**What you will do**
Leave out the pictures and restate the rest of the data exactly.

**Data under study**
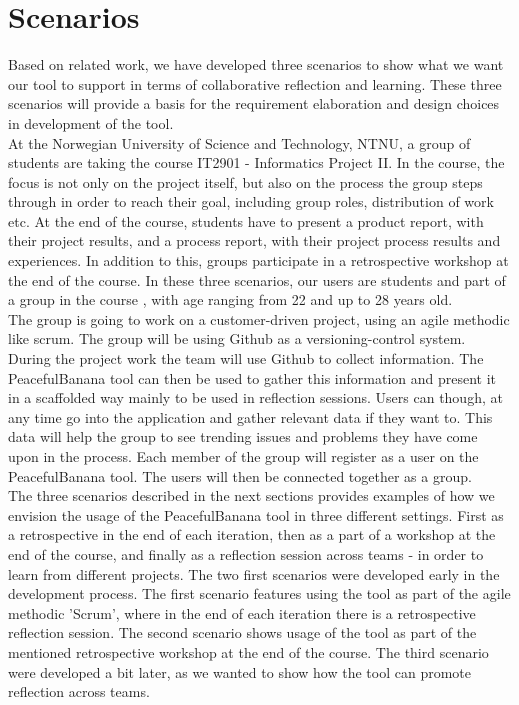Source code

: \section{Scenarios}
\label{problemdefinition}
Based on related work, we have developed three scenarios to show what we want our tool to support in terms of collaborative reflection and learning. These three scenarios will provide a basis for the requirement elaboration and design choices in development of the tool. 
\\
At the Norwegian University of Science and Technology, NTNU, a group of students are taking the course IT2901 - Informatics Project II\footnotemark.
In the course, the focus is not only on the project itself, but also on the process the group steps through in order to reach their goal, including group roles, distribution of work etc. At the end of the course, students have to present a product report, with their project results, and a process report, with their project process results and experiences. In addition to this, groups participate in a retrospective workshop at the end of the course. In these three scenarios, our users are students and part of a group in the course , with age ranging from 22 and up to 28 years old.
\\
The group is going to work on a customer-driven project, using an agile methodic like scrum. The group will be using Github as a versioning-control system. During the project work the team will use Github to collect information. The PeacefulBanana tool can then be used to gather this information and present it in a scaffolded way mainly to be used in reflection sessions. Users can though, at any time go into the application and gather relevant data if they want to. This data will help the group to see trending issues and problems they have come upon in the process. Each member of the group will register as a user on the PeacefulBanana tool. The users will then be connected together as a group. 
\\
The three scenarios described in the next sections provides examples of how we envision the usage of the PeacefulBanana tool in three different settings. First as a retrospective in the end of each iteration, then as a part of a workshop at the end of the course, and finally as a reflection session across teams - in order to learn from different projects. 
The two first scenarios were developed early in the development process. The first scenario features using the tool as part of the agile methodic 'Scrum', where in the end of each iteration there is a retrospective reflection session. The second scenario shows usage of the tool as part of the mentioned retrospective workshop at the end of the course. The third scenario were developed a bit later, as we wanted to show how the tool can promote reflection across teams. 
\\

**Answer to this problem**
Source code

: \section{Scenarios}
\label{problemdefinition}
Based on related work, we have developed three scenarios to show what we want our tool to support in terms of collaborative reflection and learning. These three scenarios will provide a basis for the requirement elaboration and design choices in development of the tool. 
\\
At the Norwegian University of Science and Technology, NTNU, a group of students are taking the course IT2901 - Informatics Project II\footnotemark.
In the course, the focus is not only on the project itself, but also on the process the group steps through in order to reach their goal, including group roles, distribution of work etc. At the end of the course, students have to present a product report, with their project results, and a process report, with their project process results and experiences. In addition to this, groups participate in a retrospective workshop at the end of the course. In these three scenarios, our users are students and part of a group in the course , with age ranging from 22 and up to 28 years old.
\\
The group is going to work on a customer-driven project, using an agile methodic like scrum. The group will be using Github as a versioning-control system. During the project work the team will use Github to collect information. The PeacefulBanana tool can then be used to gather this information and present it in a scaffolded way mainly to be used in reflection sessions. Users can though, at any time go into the application and gather relevant data if they want to. This data will help the group to see trending issues and problems they have come upon in the process. Each member of the group will register as a user on the PeacefulBanana tool. The users will then be connected together as a group. 
\\
The three scenarios described in the next sections provides examples of how we envision the usage of the PeacefulBanana tool in three different settings. First as a retrospective in the end of each iteration, then as a part of a workshop at the end of the course, and finally as a reflection session across teams - in order to learn from different projects. 
The two first scenarios were developed early in the development process. The first scenario features using the tool as part of the agile methodic 'Scrum', where in the end of each iteration there is a retrospective reflection session. The second scenario shows usage of the tool as part of the mentioned retrospective workshop at the end of the course. The third scenario were developed a bit later, as we wanted to show how the tool can promote reflection across teams. 
\\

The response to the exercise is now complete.